[Saved entries]
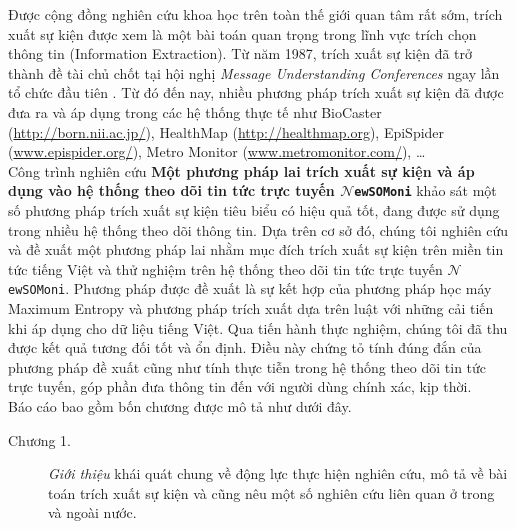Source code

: %
\clearpage
\thispagestyle{empty}
%
\begin{preface}
	\bigskip
    \noindent Được cộng đồng nghiên cứu khoa học trên toàn thế giới quan tâm rất
    sớm, trích xuất sự kiện được xem là một bài toán quan trọng trong lĩnh vực
    trích chọn thông tin (Information Extraction). Từ năm 1987, trích xuất sự
    kiện đã trở thành đề tài chủ chốt tại hội nghị \emph{Message Understanding
    Conferences} ngay lần tổ
	chức đầu tiên \cite{RB96}. Từ đó đến nay, nhiều phương pháp trích
    xuất sự kiện đã được đưa ra  và áp dụng trong các hệ thống thực tế như
    BioCaster (\href{http://born.nii.ac.jp/}{http://born.nii.ac.jp/}), HealthMap
    (\href{http://healthmap.org}{http://healthmap.org}), EpiSpider
    (\href{http://www.epispider.org/}{www.epispider.org/}), Metro
    Monitor (\href{ http://www.metromonitor.com/}{www.metromonitor.com/}), \ldots \\
   \noindent Công trình nghiên cứu \textbf{Một phương pháp lai trích xuất sự kiện và áp
   dụng vào hệ thống theo dõi tin tức trực tuyến  $\mathcal{N}$\texttt{ewSOMoni}} khảo sát một số phương pháp trích xuất sự
    kiện tiêu biểu có hiệu quả tốt, đang được sử dụng trong nhiều hệ thống
    theo dõi thông tin. Dựa trên cơ sở đó, chúng tôi  nghiên cứu và đề xuất một phương
    pháp lai nhằm mục đích trích xuất sự kiện trên miền tin tức tiếng Việt và
    thử nghiệm trên hệ thống theo dõi tin tức trực tuyến
    $\mathcal{N}$\texttt{ewSOMoni}. Phương pháp được đề xuất là sự kết hợp của
    phương pháp học máy Maximum Entropy và phương pháp trích xuất dựa trên
    luật với những cải tiến khi áp dụng cho dữ liệu tiếng Việt. Qua tiến hành
    thực nghiệm, chúng tôi đã thu được kết quả tương đối tốt và ổn định. Điều
    này chứng tỏ tính đúng đắn của phương pháp đề xuất cũng như tính thực tiễn
    trong hệ thống theo dõi tin tức trực tuyến, góp phần đưa thông tin đến với
    người dùng chính xác, kịp thời.
    \\[0.5cm]
	\noindent Báo cáo bao gồm bốn chương được mô tả như dưới đây.

	\begin{description}
		\item[Chương 1.] \emph{Giới thiệu} khái quát chung về động lực thực hiện
		nghiên cứu, mô tả về bài toán trích xuất sự kiện và cũng nêu một số
		nghiên cứu liên quan ở trong và ngoài nước. 



\end{description}
\end{preface}
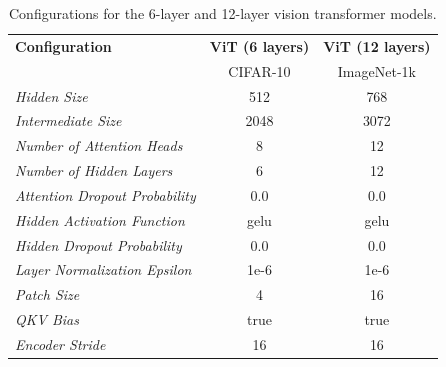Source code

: \begin{table}
%
\centering
\begin{tabular}{l|c|c}
\toprule
\textbf{Configuration}                    & \textbf{ViT (6 layers)} & \textbf{ViT (12 layers)} \\
                                          & CIFAR-10                & ImageNet-1k              \\
\midrule
%
\textit{Hidden Size}                      & 512             & 768                  \\
\textit{Intermediate Size}                & 2048            & 3072                 \\
\textit{Number of Attention Heads}        & 8               & 12                   \\
\textit{Number of Hidden Layers}          & 6               & 12                   \\
\textit{Attention Dropout Probability}    & 0.0             & 0.0                  \\
\textit{Hidden Activation Function}       & gelu            & gelu                 \\
\textit{Hidden Dropout Probability}       & 0.0             & 0.0                  \\
\textit{Layer Normalization Epsilon}      & 1e-6            & 1e-6                 \\
\textit{Patch Size}                       & 4               & 16                   \\
\textit{QKV Bias}                         & true            & true                 \\
\textit{Encoder Stride}                   & 16              & 16                   \\
%
\bottomrule
\end{tabular}
\caption{Configurations for the 6-layer and 12-layer vision transformer models.}
%
\label{tab:vit_configs}
\end{table}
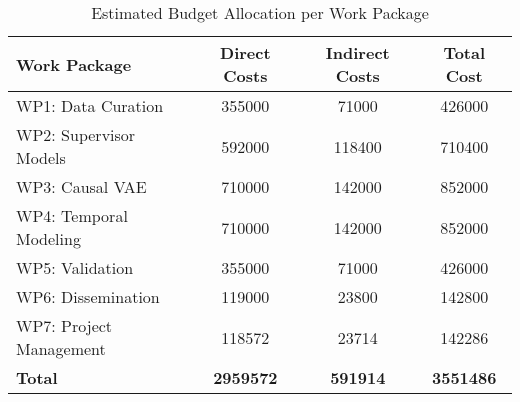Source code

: \begin{table}[H]
\centering
\caption{Estimated Budget Allocation per Work Package}
\label{tab:budget_wp}
\begin{tabular}{lS[table-format=7.0]S[table-format=7.0]S[table-format=7.0]}
\toprule
\textbf{Work Package} & {\textbf{Direct Costs}} & {\textbf{Indirect Costs}} & {\textbf{Total Cost}} \\
\midrule
WP1: Data Curation & 355000 & 71000 & 426000 \\
WP2: Supervisor Models & 592000 & 118400 & 710400 \\
WP3: Causal VAE & 710000 & 142000 & 852000 \\
WP4: Temporal Modeling & 710000 & 142000 & 852000 \\
WP5: Validation & 355000 & 71000 & 426000 \\
WP6: Dissemination & 119000 & 23800 & 142800 \\
WP7: Project Management & 118572 & 23714 & 142286 \\
\midrule
\textbf{Total} & {\textbf{2959572}} & {\textbf{591914}} & {\textbf{3551486}} \\
\bottomrule
\end{tabular}
\end{table}
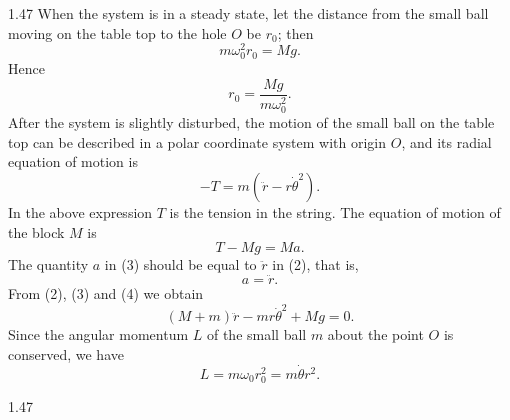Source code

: \begin{solution}{1.47}
When the system is in a steady state, let the distance from the small ball moving on the table top to the hole $O$ be $r_0$; then
\[
m\omega_0^2r_0=Mg.
\]
Hence
\begin{equation}
r_0=\frac{Mg}{m\omega_0^2}. \tag{1}
\end{equation}
After the system is slightly disturbed, the motion of the small ball on the table top can be described in a polar coordinate system with origin $O$, and its radial equation of motion is
\begin{equation}
-T=m\left(\ddot{r}-r\dot{\theta}^2\right). \tag{2}
\end{equation}
In the above expression $T$ is the tension in the string. The equation of motion of the block $M$ is
\begin{equation}
T-Mg=Ma. \tag{3}
\end{equation}
The quantity $a$ in (3) should be equal to $\ddot{r}$ in (2), that is,
\begin{equation}
a=\ddot{r}. \tag{4}
\end{equation}
From (2), (3) and (4) we obtain
\begin{equation}
(M+m)\ddot{r}-mr\dot{\theta}^2+Mg=0. \tag{5}
\end{equation}
Since the angular momentum $L$ of the small ball $m$ about the point $O$ is conserved, we have
\[
L=m\omega_0r_0^2=m\dot{\theta}r^2.
\]

\begin{figbox}{1.47}
\end{figbox}


\end{solution}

> _WHAT IS BEING ASKED_
Line tally for "texttt": say how many lines of the records above contain it, and give nothing but the number.

> _YOUR RESPONSE_
2